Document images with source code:
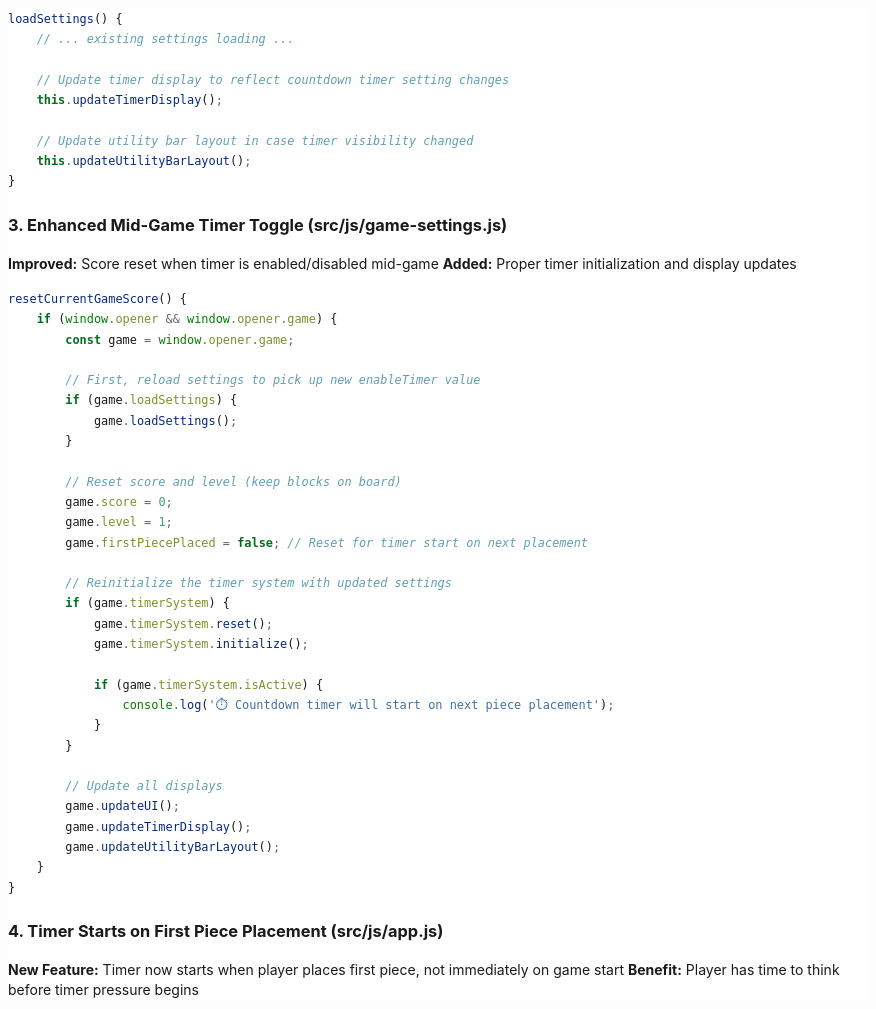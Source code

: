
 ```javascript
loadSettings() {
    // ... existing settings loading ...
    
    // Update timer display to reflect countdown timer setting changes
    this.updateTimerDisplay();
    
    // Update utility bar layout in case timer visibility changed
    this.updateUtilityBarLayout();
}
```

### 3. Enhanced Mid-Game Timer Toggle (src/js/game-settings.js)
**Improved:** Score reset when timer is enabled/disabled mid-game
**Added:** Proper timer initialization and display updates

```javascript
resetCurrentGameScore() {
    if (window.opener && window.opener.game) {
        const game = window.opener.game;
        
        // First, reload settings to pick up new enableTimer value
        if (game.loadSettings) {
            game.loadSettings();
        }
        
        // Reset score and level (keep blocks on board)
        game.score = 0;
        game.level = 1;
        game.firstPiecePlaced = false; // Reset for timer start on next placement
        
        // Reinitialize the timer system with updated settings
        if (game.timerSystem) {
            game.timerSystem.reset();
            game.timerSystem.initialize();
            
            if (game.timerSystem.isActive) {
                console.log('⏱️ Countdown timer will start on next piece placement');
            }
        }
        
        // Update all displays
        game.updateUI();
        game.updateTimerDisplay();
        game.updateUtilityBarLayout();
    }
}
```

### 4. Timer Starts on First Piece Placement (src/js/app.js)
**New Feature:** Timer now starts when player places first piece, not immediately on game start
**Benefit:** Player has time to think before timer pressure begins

*Directions for this task:* Each line above with the word "updateUtilityBarLayout" must be returned.

*Completed task:*
    this.updateUtilityBarLayout();
        game.updateUtilityBarLayout();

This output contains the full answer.